Estou falando da Praça do Sebo, no Bairro de Santo Antonio, ao lado da Avenida Guararapes.
Um local que tem muito a ver com meus tempos de jovem boêmio e farrista nesta amada cidade.
A praça é um quadrado interessante e muito peculiar, um espaço bem delimitado.
Três destes lados são compostos por estabelecimentos que vendem livros usados, os tradicionais sebos.
E o último lado é composto apenas por bares.
Livros ainda posso ler, mas bares eu só frequento pra conversar potoca e matar saudades: nada de tomar lapadas ou cervejas.
Tirei um retrato ao lado do saudoso poeta pernambucano Mauro Mota, grande figura da literatura aqui da terrinha e que foi membro da Academia Brasileira de Letras.
A estátua de Mauro, localizada na Praça do Sebo, é um das várias existentes em diversos pontos do centro desta cidade, todas de poetas pernambucanos.
Como esta de Manuel Bandeira às margens do Rio Capibaribe, na foto abaixo:
Mauro Mota é autor de um poema que fala dos tempos da II Guerra Mundial, quando soldados americanos estavam aqui baseados.
E quando aconteceram muitos e muitos namoros e casos dos fardados ianques com as mulheres e moças daqui do Recife.

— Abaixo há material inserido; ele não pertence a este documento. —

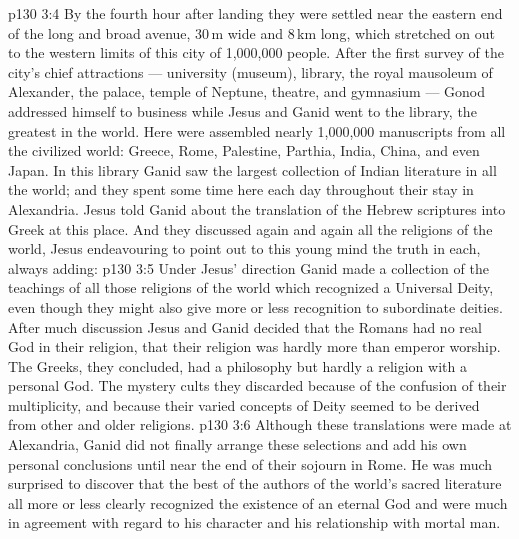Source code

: \vs p130 3:4 \pc By the fourth hour after landing they were settled near the eastern end of the long and broad avenue, 30\,m wide and 8\,km long, which stretched on out to the western limits of this city of 1,000,000 people. After the first survey of the city’s chief attractions --- university (museum), library, the royal mausoleum of Alexander, the palace, temple of Neptune, theatre, and gymnasium --- Gonod addressed himself to business while Jesus and Ganid went to the library, the greatest in the world. Here were assembled nearly 1,000,000 manuscripts from all the civilized world: Greece, Rome, Palestine, Parthia, India, China, and even Japan. In this library Ganid saw the largest collection of Indian literature in all the world; and they spent some time here each day throughout their stay in Alexandria. Jesus told Ganid about the translation of the Hebrew scriptures into Greek at this place. And they discussed again and again all the religions of the world, Jesus endeavouring to point out to this young mind the truth in each, always adding: 
\vs p130 3:5 \pc Under Jesus’ direction Ganid made a collection of the teachings of all those religions of the world which recognized a Universal Deity, even though they might also give more or less recognition to subordinate deities. After much discussion Jesus and Ganid decided that the Romans had no real God in their religion, that their religion was hardly more than emperor worship. The Greeks, they concluded, had a philosophy but hardly a religion with a personal God. The mystery cults they discarded because of the confusion of their multiplicity, and because their varied concepts of Deity seemed to be derived from other and older religions.
\vs p130 3:6 Although these translations were made at Alexandria, Ganid did not finally arrange these selections and add his own personal conclusions until near the end of their sojourn in Rome. He was much surprised to discover that the best of the authors of the world’s sacred literature all more or less clearly recognized the existence of an eternal God and were much in agreement with regard to his character and his relationship with mortal man.
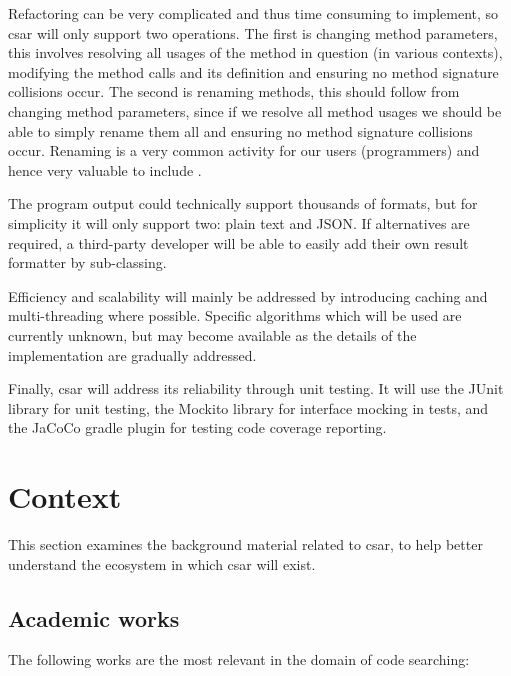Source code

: \documentclass[12pt, letterpaper]{article}
\begin{document}
Refactoring can be very complicated and thus time consuming to implement, so csar will only support two operations.
The first is changing method parameters, this involves resolving all usages of the method in question (in various contexts), modifying the method calls and its definition and ensuring no method signature collisions occur.
The second is renaming methods, this should follow from changing method parameters, since if we resolve all method usages we should be able to simply rename them all and ensuring no method signature collisions occur.
Renaming is a very common activity for our users (programmers) and hence very valuable to include \autocite{murphy2012we}.

The program output could technically support thousands of formats, but for simplicity it will only support two: plain text and JSON.
If alternatives are required, a third-party developer will be able to easily add their own result formatter by sub-classing.

Efficiency and scalability will mainly be addressed by introducing caching and multi-threading where possible.
Specific algorithms which will be used are currently unknown, but may become available as the details of the implementation are gradually addressed.

Finally, csar will address its reliability through unit testing.
It will use the JUnit library for unit testing, the Mockito library for interface mocking in tests, and the JaCoCo gradle plugin for testing code coverage reporting.

\section{Context}
This section examines the background material related to csar, to help better understand the ecosystem in which csar will exist.

\subsection{Academic works}
The following works are the most relevant in the domain of code searching:
\end{document}
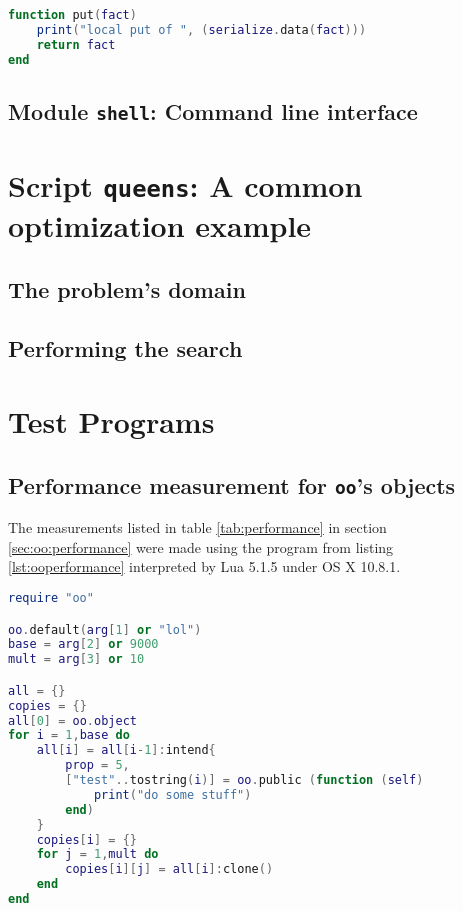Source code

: \begin{appendices}
\begin{lstlisting}[language=lua, caption={The module \texttt{onsite}}, label=lst:onsite, name=lst:onsite]
function put(fact)
	print("local put of ", (serialize.data(fact)))
	return fact
end
\end{lstlisting}

\section{Module \texttt{shell}: Command line interface}

\chapter{Script \texttt{queens}: A common optimization example}
\label{chap:app:queens}

\section{The problem's domain}

\section{Performing the search}

\chapter{Test Programs}

\section{Performance measurement for \texttt{oo}'s objects}
\label{sec:app:ooperformance}

The measurements listed in table \ref{tab:performance} in section \ref{sec:oo:performance} were made using the program from listing \ref{lst:ooperformance} interpreted by Lua 5.1.5 under OS X 10.8.1. 

\begin{lstlisting}[language=lua, caption={Test program for memory measurement of different object types}, label=lst:ooperformance, name=lst:ooperformance]
require "oo"

oo.default(arg[1] or "lol")
base = arg[2] or 9000
mult = arg[3] or 10

all = {}
copies = {}
all[0] = oo.object
for i = 1,base do
	all[i] = all[i-1]:intend{
		prop = 5,
		["test"..tostring(i)] = oo.public (function (self)
			print("do some stuff")
		end)
	}
	copies[i] = {}
	for j = 1,mult do
		copies[i][j] = all[i]:clone()
	end
end


\end{lstlisting}
\end{appendices}
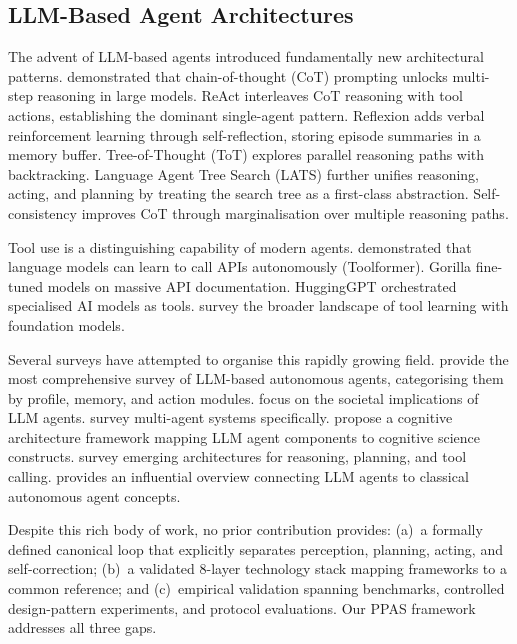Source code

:\documentclass[review,authoryear]{elsarticle}
\theoremstyle{definition}
\begin{document}
\subsection{LLM-Based Agent Architectures}

The advent of LLM-based agents introduced fundamentally new architectural patterns. \citet{wei2022chain} demonstrated that chain-of-thought (CoT) prompting unlocks multi-step reasoning in large models. ReAct \citep{yao2023react} interleaves CoT reasoning with tool actions, establishing the dominant single-agent pattern. Reflexion \citep{shinn2023reflexion} adds verbal reinforcement learning through self-reflection, storing episode summaries in a memory buffer. Tree-of-Thought (ToT) \citep{yao2024tree} explores parallel reasoning paths with backtracking. Language Agent Tree Search (LATS) \citep{zhou2024language} further unifies reasoning, acting, and planning by treating the search tree as a first-class abstraction. Self-consistency \citep{wang2023selfconsistency} improves CoT through marginalisation over multiple reasoning paths.

Tool use is a distinguishing capability of modern agents. \citet{schick2024toolformer} demonstrated that language models can learn to call APIs autonomously (Toolformer). Gorilla \citep{patil2023gorilla} fine-tuned models on massive API documentation. HuggingGPT \citep{shen2024hugginggpt} orchestrated specialised AI models as tools. \citet{qin2024toollearning} survey the broader landscape of tool learning with foundation models.

Several surveys have attempted to organise this rapidly growing field. \citet{wang2024survey} provide the most comprehensive survey of LLM-based autonomous agents, categorising them by profile, memory, and action modules. \citet{xi2023rise} focus on the societal implications of LLM agents. \citet{guo2024large} survey multi-agent systems specifically. \citet{sumers2024cognitive} propose a cognitive architecture framework mapping LLM agent components to cognitive science constructs. \citet{masterman2024landscape} survey emerging architectures for reasoning, planning, and tool calling. \citet{weng2023llmagents} provides an influential overview connecting LLM agents to classical autonomous agent concepts.

Despite this rich body of work, no prior contribution provides: (a)~a formally defined canonical loop that explicitly separates perception, planning, acting, and self-correction; (b)~a validated 8-layer technology stack mapping frameworks to a common reference; and (c)~empirical validation spanning benchmarks, controlled design-pattern experiments, and protocol evaluations. Our PPAS framework addresses all three gaps.
\end{document}
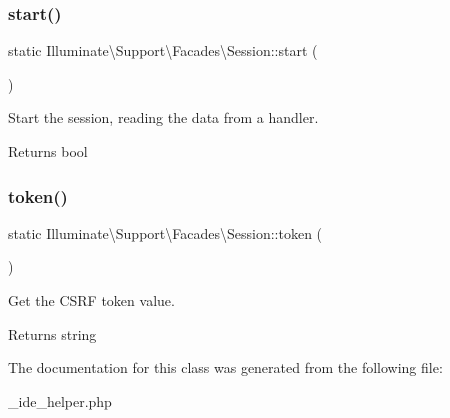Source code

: \subsubsection{\texorpdfstring{start()}{start()}}
{\footnotesize\ttfamily static Illuminate\textbackslash{}\+Support\textbackslash{}\+Facades\textbackslash{}\+Session\+::start (\begin{DoxyParamCaption}{ }\end{DoxyParamCaption})\hspace{0.3cm}{\ttfamily [static]}}

Start the session, reading the data from a handler.

\begin{DoxyReturn}{Returns}
bool 
\end{DoxyReturn}
\mbox{\label{class_illuminate_1_1_support_1_1_facades_1_1_session_a48311bac3e8b34fdcd461416128ba348}} 
\subsubsection{\texorpdfstring{token()}{token()}}
{\footnotesize\ttfamily static Illuminate\textbackslash{}\+Support\textbackslash{}\+Facades\textbackslash{}\+Session\+::token (\begin{DoxyParamCaption}{ }\end{DoxyParamCaption})\hspace{0.3cm}{\ttfamily [static]}}

Get the C\+S\+RF token value.

\begin{DoxyReturn}{Returns}
string 
\end{DoxyReturn}


The documentation for this class was generated from the following file\+:\begin{DoxyCompactItemize}
\item 
\+\_\+ide\+\_\+helper.\+php\end{DoxyCompactItemize}
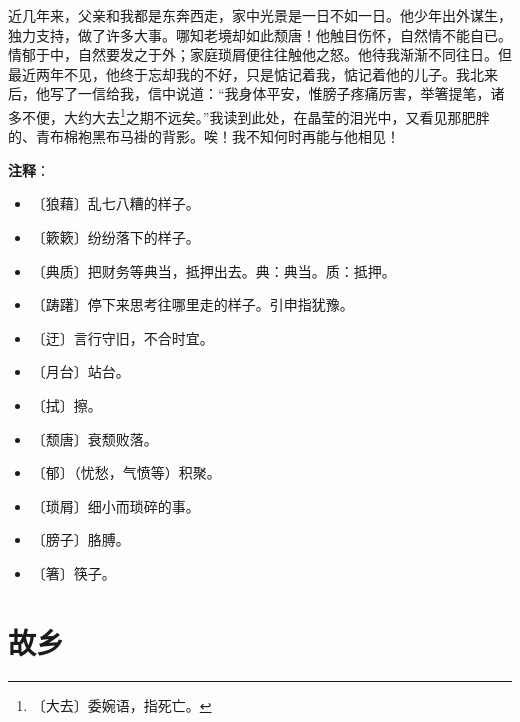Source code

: \documentclass[12pt,UTF-8,openany]{ctexbook}
\begin{document}
\begin{large}
    近几年来，父亲和我都是东奔西走，家中光景是一日不如一日。他少年出外谋生，独力支持，做了许多大事。哪知老境却如此颓唐！他触目伤怀，自然情不能自已。情郁于中，自然要发之于外；家庭琐屑便往往触他之怒。他待我渐渐不同往日。但最近两年不见，他终于忘却我的不好，只是惦记着我，惦记着他的儿子。我北来后，他写了一信给我，信中说道：“我身体平安，惟膀子疼痛厉害，举箸提笔，诸多不便，大约大去\footnote{〔大去〕委婉语，指死亡。}之期不远矣。”我读到此处，在晶莹的泪光中，又看见那肥胖的、青布棉袍黑布马褂的背影。唉！我不知何时再能与他相见！
    
\end{large}


\newpage

\textbf{注释}：

\vspace{-1em}

\begin{itemize}
    \setlength\itemsep{-0.2em}
    \item 〔狼藉〕乱七八糟的样子。
    \item 〔簌簌〕纷纷落下的样子。
    \item 〔典质〕把财务等典当，抵押出去。典：典当。质：抵押。
    \item 〔踌躇〕停下来思考往哪里走的样子。引申指犹豫。
    \item 〔迂〕言行守旧，不合时宜。
    \item 〔月台〕站台。
    \item 〔拭〕擦。
    \item 〔颓唐〕衰颓败落。
    \item 〔郁〕（忧愁，气愤等）积聚。
    \item 〔琐屑〕细小而琐碎的事。
    \item 〔膀子〕胳膊。
    \item 〔箸〕筷子。
\end{itemize}

\chapter{故乡}
\end{document}
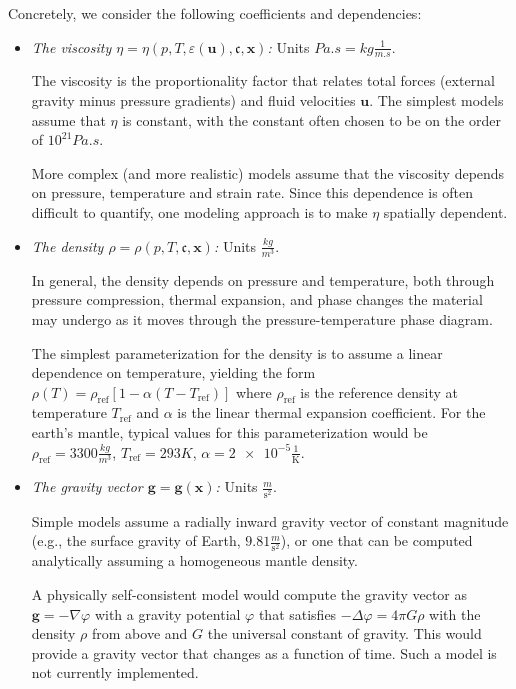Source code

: \documentclass{article}
\begin{document}
Concretely, we consider the following coefficients and dependencies:
\begin{itemize}
\item \textit{The viscosity $\eta=\eta(p,T,\varepsilon(\mathbf u),\mathfrak
c,\mathbf x)$:} Units $\si{Pa . s} =
  \si{kg}\frac{1}{\si{m . s}}$.

  The viscosity is the proportionality factor that relates total forces
  (external gravity minus pressure gradients) and fluid velocities $\mathbf
  u$. The simplest models assume that $\eta$ is constant, with the constant
  often chosen to be on the order of $10^{21} \si{Pa . s}$.

  More complex (and more realistic) models assume that the viscosity depends
  on pressure, temperature and strain rate. Since this dependence is often
  difficult to quantify, one modeling approach is to make $\eta$ spatially
  dependent.

\item \textit{The density $\rho=\rho(p,T,\mathfrak c,\mathbf x)$:} Units
  $\frac{\si{kg}}{\si{m}^3}$.

  In general, the density depends on pressure and temperature, both through
  pressure compression, thermal expansion, and phase changes the material may
  undergo as it moves through the pressure-temperature phase diagram.

  The simplest parameterization for the density is to assume a linear
  dependence on temperature, yielding the form
  $\rho(T)=\rho_{\text{ref}}[1-\alpha (T-T_{\text{ref}})]$ where
  $\rho_{\text{ref}}$ is the reference density at temperature $T_{\text{ref}}$
  and $\alpha$ is the linear thermal expansion coefficient. For the earth's
  mantle, typical values for this parameterization would be
  $\rho_{\text{ref}}=3300\frac{\si{kg}}{\si{m}^3}$,
  $T_{\text{ref}}=293 \si{K}$, $\alpha=\num{2e-5}
  \frac{1}{\mathrm{K}}$.

\item \textit{The gravity vector $\mathbf g=\mathbf g(\mathbf x)$:} Units
  $\frac{\si{m}}{\textrm{s}^2}$.

  Simple models assume a radially inward gravity vector of constant magnitude
  (e.g., the surface gravity of Earth, $9.81 \frac{\si{m}}{\textrm{s}^2}$),
  or one that can be computed analytically assuming a homogeneous mantle
  density.

  A physically self-consistent model would compute the gravity vector as
  $\mathbf g = -\nabla \varphi$ with a gravity potential $\varphi$ that
  satisfies $-\Delta\varphi=4\pi G\rho$ with the density $\rho$ from above and
  $G$ the universal constant of gravity. This would provide a gravity vector
  that changes as a function of time. Such a model is not currently
  implemented.


\end{itemize}
\end{document}
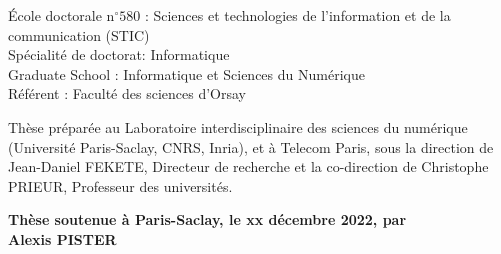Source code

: \documentclass[12pt,a4paper, twoside]{book}
\begin{document}
\begin{titlepage}
        \vspace{6mm}

        \small École doctorale n$^{\circ}580$ : Sciences et technologies de l’information et de la communication (STIC)\\
        \small Spécialité de doctorat: Informatique\\
        \small Graduate School : Informatique et Sciences du Numérique\\
        \small Référent : Faculté des sciences d’Orsay \\
        \vspace{6mm}


        \footnotesize Thèse préparée au Laboratoire interdisciplinaire des sciences du numérique (Université Paris-Saclay, CNRS, Inria), et à Telecom Paris, sous la direction de Jean-Daniel FEKETE, Directeur de recherche et la co-direction de Christophe PRIEUR, Professeur des universités. \\

        \vspace{15mm}

        \textbf{Thèse soutenue à Paris-Saclay, le xx décembre 2022, par}\\
        \bigskip
        \Large {\color{Prune} \textbf{Alexis PISTER}} %

        \vspace{\fill} %

        \bigskip


\end{titlepage}
\end{document}

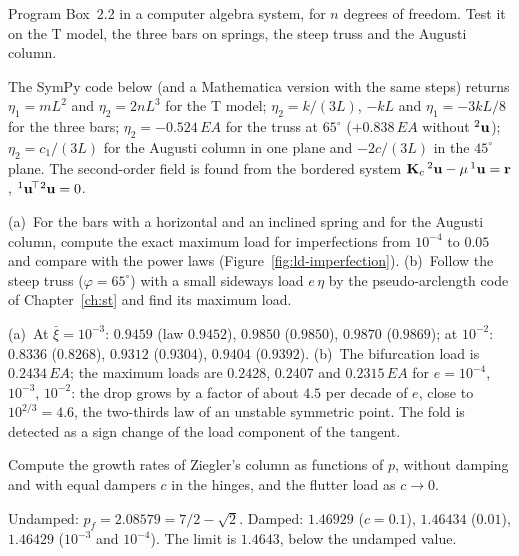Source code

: 
\label{exo:ld-computer-koiter}
%
Program Box~2.2 in a computer algebra system, for $n$ degrees of freedom. Test it on
the T model, the three bars on springs, the steep truss and the Augusti column.
\begin{solution}
The SymPy code below (and a Mathematica version with the same steps) returns
$\eta_1 = mL^2$ and $\eta_2 = 2nL^3$ for the T model; $\eta_2 = k/(3L)$, $-kL$ and
$\eta_1 = -3kL/8$ for the three bars; $\eta_2 = -0.524\,EA$ for the truss at $65^\circ$
($+0.838\,EA$ without ${}^2\mathbf{u}$); $\eta_2 = c_1/(3L)$ for the Augusti column in one
plane and $-2c/(3L)$ in the $45^\circ$ plane. The second-order field is found from the
bordered system $\mathbf{K}_c\,{}^2\mathbf{u} - \mu\,{}^1\mathbf{u} = \mathbf{r}$,
${}^1\mathbf{u}^{\!\top}{}^2\mathbf{u} = 0$.

\end{solution}

\label{exo:ld-computer-imperfection}
%
(a)~For the bars with a horizontal and an inclined spring and for the Augusti column,
compute the exact maximum load for imperfections from $10^{-4}$ to $0.05$ and compare
with the power laws (Figure~\ref{fig:ld-imperfection}). (b)~Follow the steep truss
($\varphi = 65^\circ$) with a small sideways load $e\,\eta$ by the pseudo-arclength
code of Chapter~\ref{ch:st} and find its maximum load.
\begin{solution}
(a)~At $\bar\xi = 10^{-3}$: $0.9459$ (law $0.9452$), $0.9850$ ($0.9850$), $0.9870$ ($0.9869$);
at $10^{-2}$: $0.8336$ ($0.8268$), $0.9312$ ($0.9304$), $0.9404$ ($0.9392$).
(b)~The bifurcation load is $0.2434\,EA$; the maximum loads are $0.2428$, $0.2407$ and
$0.2315\,EA$ for $e = 10^{-4}$, $10^{-3}$, $10^{-2}$: the drop grows by a factor of about
$4.5$ per decade of $e$, close to $10^{2/3} = 4.6$, the two-thirds law of an unstable
symmetric point. The fold is detected as a sign change of the load component of
the tangent.

\end{solution}

\label{exo:ld-computer-ziegler}
%
Compute the growth rates of Ziegler's column as functions of $p$, without damping and
with equal dampers $c$ in the hinges, and the flutter load as $c \to 0$.
\begin{solution}
Undamped: $p_f = 2.08579 = 7/2 - \sqrt2$. Damped: $1.46929$ ($c = 0.1$), $1.46434$
($0.01$), $1.46429$ ($10^{-3}$ and $10^{-4}$). The limit is $1.4643$, below the undamped value.

\end{solution}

O poema está transcrito a seguir.
* * *
BOLETIM SENTIMENTAL DA GUERRA NO RECIFE – Mauro Mota
Meninas, tristes meninas,
de mão em mão hoje andais.
Sois autênticas heroínas
da guerra, sem ter rivais.
Lutastes na frente interna
com bravura e destemor.
À vitória aliada destes
o sangue do vosso amor.
Por recônditas feridas,
não ganhastes as medalhas,
terminadas as batalhas
de glórias incompreendidas.
Éreis tão boas pequenas.
Éreis pequenas tão boas!
De várias nuanças morenas,
ó filhas de Pernambuco,
da Paraíba e Alagoas.
Tínheis de quinze a vinte anos,
tipos de colegiais,
diante dos americanos,
dos garbosos oficiais,
do segundo time vasto
dos fuzileiros navais
prontos a entregar a vida
para conseguir a paz,
varrer da face do mundo
regimes ditatoriais
e democratizar todas
as terras continentais
a começar pelo sexo
das meninas nacionais.
Iniciou-se então a fase
de convocação e treino
todos os dias na Base.
Ah! com que pressa aprendíeis,
só pela conversa quase!
Dentro de menos de um mês
sabíeis falar inglês.
E os presentes? Os presentes
eram vossa tentação.
Coisas que causavam aqui
inveja e admiração:
bolsas plásticas, a blusa
de alvas rendas do Havaí,
bicicletas “made in USA”,
verdes óculos “Ray Ban”.
Era um presente de noite
e outro dado de manhã,
verdadeiras maravilhas
da indústria de Tio Sam.
E as promessas? As promessas
eram vossa sedução.
acreditáveis que elas
não eram mentira, não.
Um “Frazer” no aniversário,
passeios de “Constellation”,
num pulo alcançar Miami,
almoçar na Casa Branca,
descer a Quinta Avenida,
fazer “piquet” pela Broadway
ver a “première” no Cine
junto dos artistas, com
eles todos na platéia.
Ouvir na “Opera House”,
numa noite Toscanini,
na outra noite Lili Pons.
Com tanto “it” e juventude
podíeis testes ganhar,
ser estrelas de Hollywood,
ciúmes de Hedy Lamarr.
Ah! bom tempo em que corríeis,
“pés descalços, braços nus,
atrás das asas ligeiras
das borboletas azuis”.
Ó prematuras mulheres,
fostes, na velocidade
dos “jeeps”, às “garconières”
da Praia da Piedade.
Quase que se rebentavam
vossos úteros infantis
quando veio o telegrama
da tomada de Paris.
Ingênuas meninas grávidas,
o que é que fostes fazer?
Apertai bem os vestidos
pra família não saber.
Que os indiscretos vizinhos
vos percam também de vista.
Saístes do pediatra
para o ginecologista.
“Babies” saxonizados,
que só mamam vitaminas,
são vossos “babies”, meninas,
em vários cantos gerados,
mas “mapples” dos automóveis,
no interior das cantinas,
da praia na branca areia,
em noites sem lua cheia.
Meninas, tristes meninas,
vossos dramas recordai,
quando eles no armistício,
vos disseram “Good bye”.
Ouvireis a vida toda
a ressonância do choro
dos vossos filhos sem pai.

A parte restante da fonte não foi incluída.